As the movie opens, Rambo is still living in Thailand, having traded underground stick fights for underground snake handling. He rents out his boat, helps the local handlers catch snakes and does various other odd jobs, living a seemingly quiet life. But that changes when a group of Christian missionaries from Colorado hire him to take them into Burma, where they want to bring medicine and food (and Jesus) to the persecuted Karen people. Stallone (who directed in addition to once again co-writing the screenplay) opens the movie with real-life footage of atrocities in Burma, setting the stage for movie's cheap exploitation, reducing the people of Burma (on both sides of the conflict) to faceless cannon fodder.
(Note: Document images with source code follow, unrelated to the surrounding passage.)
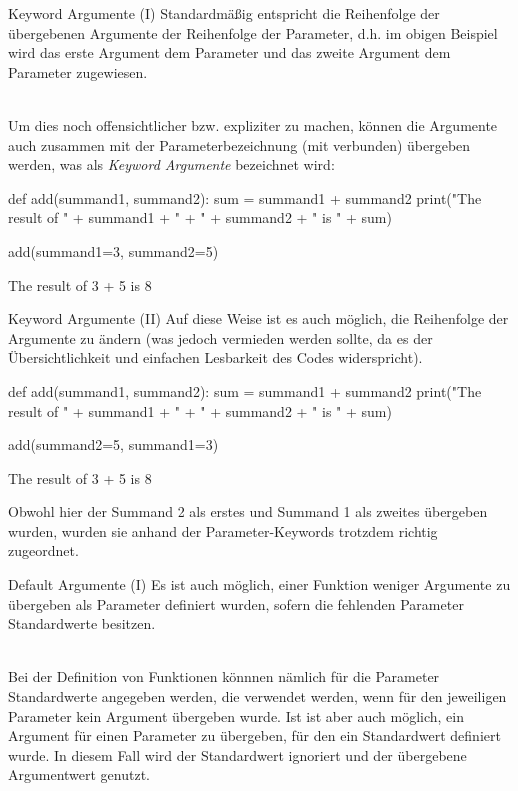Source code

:     \begin{frame}[fragile]{Keyword Argumente (I)}
        Standardmäßig entspricht die Reihenfolge der übergebenen Argumente der Reihenfolge der Parameter, d.h. im obigen Beispiel wird das erste Argument  dem Parameter  und das zweite Argument  dem Parameter  zugewiesen. \\~\
        
        Um dies noch offensichtlicher bzw. expliziter zu machen, können die Argumente auch zusammen mit der Parameterbezeichnung (mit \code{=} verbunden) übergeben werden, was als \textit{Keyword Argumente} bezeichnet wird:
        
\begin{pythoncode}
def add(summand1, summand2):
    sum = summand1 + summand2
    print("The result of " + summand1 + " + " + summand2 + " is " + sum)
    

add(summand1=3, summand2=5)

The result of 3 + 5 is 8
\end{pythoncode}
    \end{frame}
    
    \begin{frame}[fragile]{Keyword Argumente (II)}
        Auf diese Weise ist es auch möglich, die Reihenfolge der Argumente zu ändern (was jedoch vermieden werden sollte, da es der Übersichtlichkeit und einfachen Lesbarkeit des Codes widerspricht).
        
\begin{pythoncode}
def add(summand1, summand2):
    sum = summand1 + summand2
    print("The result of " + summand1 + " + " + summand2 + " is " + sum)
    

add(summand2=5, summand1=3)

The result of 3 + 5 is 8
\end{pythoncode}

        Obwohl hier der Summand 2 als erstes und Summand 1 als zweites übergeben wurden, wurden sie anhand der Parameter-Keywords trotzdem richtig zugeordnet.
    \end{frame}
    
    \begin{frame}[fragile]{Default Argumente (I)}
        Es ist auch möglich, einer Funktion weniger Argumente zu übergeben als Parameter definiert wurden, sofern die fehlenden Parameter Standardwerte besitzen. \\~\
        
        Bei der Definition von Funktionen könnnen nämlich für die Parameter Standardwerte angegeben werden, die verwendet werden, wenn für den jeweiligen Parameter kein Argument übergeben wurde. Ist ist aber auch möglich, ein Argument für einen Parameter zu übergeben, für den ein Standardwert definiert wurde. In diesem Fall wird der Standardwert ignoriert und der übergebene Argumentwert genutzt.
        
        
    \end{frame}
    
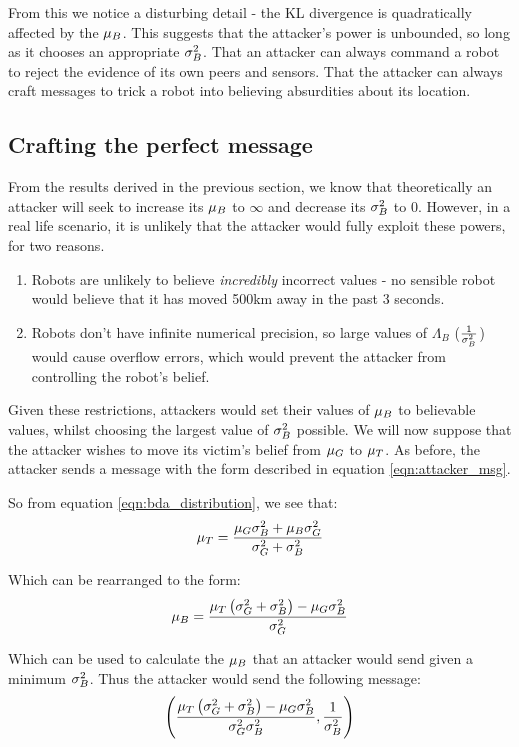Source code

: From this we notice a disturbing detail - the KL divergence is quadratically affected by the $\mu_B$. This suggests that the attacker's power is unbounded, so long as it chooses an appropriate $\sigma_B^2$. That an attacker can always command a robot to reject the evidence of its own peers and sensors. That the attacker can always craft messages to trick a robot into believing absurdities about its location.

\subsection{Crafting the perfect message}
From the results derived in the previous section, we know that theoretically an attacker will seek to increase its $\mu_B$ to $\infty$ and decrease its $\sigma_B^2$ to 0. However, in a real life scenario, it is unlikely that the attacker would fully exploit these powers, for two reasons.
\begin{enumerate}
	\item Robots are unlikely to believe \textit{incredibly} incorrect values - no sensible robot would believe that it has moved 500km away in the past 3 seconds.
	\item Robots don't have infinite numerical precision, so large values of $\Lambda_B$ ($\frac{1}{\sigma_B^2}$) would cause overflow errors, which would prevent the attacker from controlling the robot's belief.
\end{enumerate}

Given these restrictions, attackers would set their values of $\mu_B$ to believable values, whilst choosing the largest value of $\sigma_B^2$ possible. 
We will now suppose that the attacker wishes to move its victim's belief from $\mu_G$ to $\mu_T$. 
As before, the attacker sends a message with the form described in equation \ref{eqn:attacker_msg}.

So from equation \ref{eqn:bda_distribution}, we see that:
\begin{equation}
	\mu_T = \frac{\mu_G\sigma_B^2 + \mu_B\sigma_G^2}{\sigma_G^2 + \sigma_B^2}
\end{equation}

Which can be rearranged to the form:
\begin{equation}
	\mu_B = \frac{\mu_T\left(\sigma_G^2 + \sigma_B^2\right) - \mu_G\sigma_B^2}{\sigma_G^2}
\end{equation}

Which can be used to calculate the $\mu_B$ that an attacker would send given a minimum $\sigma_B^2$. 
Thus the attacker would send the following message:
\begin{equation}
	\left(\frac{\mu_T\left(\sigma_G^2 + \sigma_B^2\right) - \mu_G\sigma_B^2}{\sigma_G^2\sigma_B^2}, \frac{1}{\sigma_B^2}\right)
\end{equation}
Like Afghanistan in Rambo III, Burma is just a convenient place for Rambo to go kill a bunch of people without feeling conflicted about what side he's on, so it's especially disingenuous for Stallone to pretend like he's doing some sort of humanitarian good deed by highlighting the paramilitary campaign against the Karen minority. The violence in this movie makes the second and third films look like G-rated Disney movies, and Stallone doesn't just rack up the body count; he also makes every kill as graphic and gory as something out of a Saw or Hostel movie, with limbs getting hacked off, heads exploding and blood and guts flying everywhere. At least the second movie humanized Rambo's Vietnamese love interest and the third movie had him bond with an Afghan kid. The Burmese characters in this movie (including the sadistic villain, played by Maung Maung Khin) have no personalities, and what little dialogue they get is often presented without subtitles, as if to further underline how unimportant they are.
The American missionaries aren't much more fully developed, and the connection between Rambo and compassionate missionary Sarah (Julie Benz) is little more than a plot device to get him in place to slaughter Burmese soldiers. Presumably Rambo's reputation has brought numerous people to him over the past two decades seeking help, so why after all this time is this the one plea he agrees to? There's no personal connection (Richard Crenna died in 2003, so Col. Trautman doesn't show up), and the missionaries' pitch is pretty weak. But Rambo helps them get into the country and then returns to save them when they inevitably get captured, leading a team of generic mercenaries that feel like the sketchy first draft of The Expendables.
As a character, Rambo is a bit more like the haunted, traumatized veteran of the first movie than the gung-ho warrior of the second and third, but that just makes his murder spree feel like drudgery, the resigned obligation of a man who's no longer fighting against the killing machine that the military turned him into. A single question from Sarah about life at home propels Rambo to the perfunctory epilogue, arriving back at the ranch apparently owned by his never-previously-mentioned father. But this movie is less a culmination of a pop-culture fixture's character arc than a tired, cynical exercise in brand extension.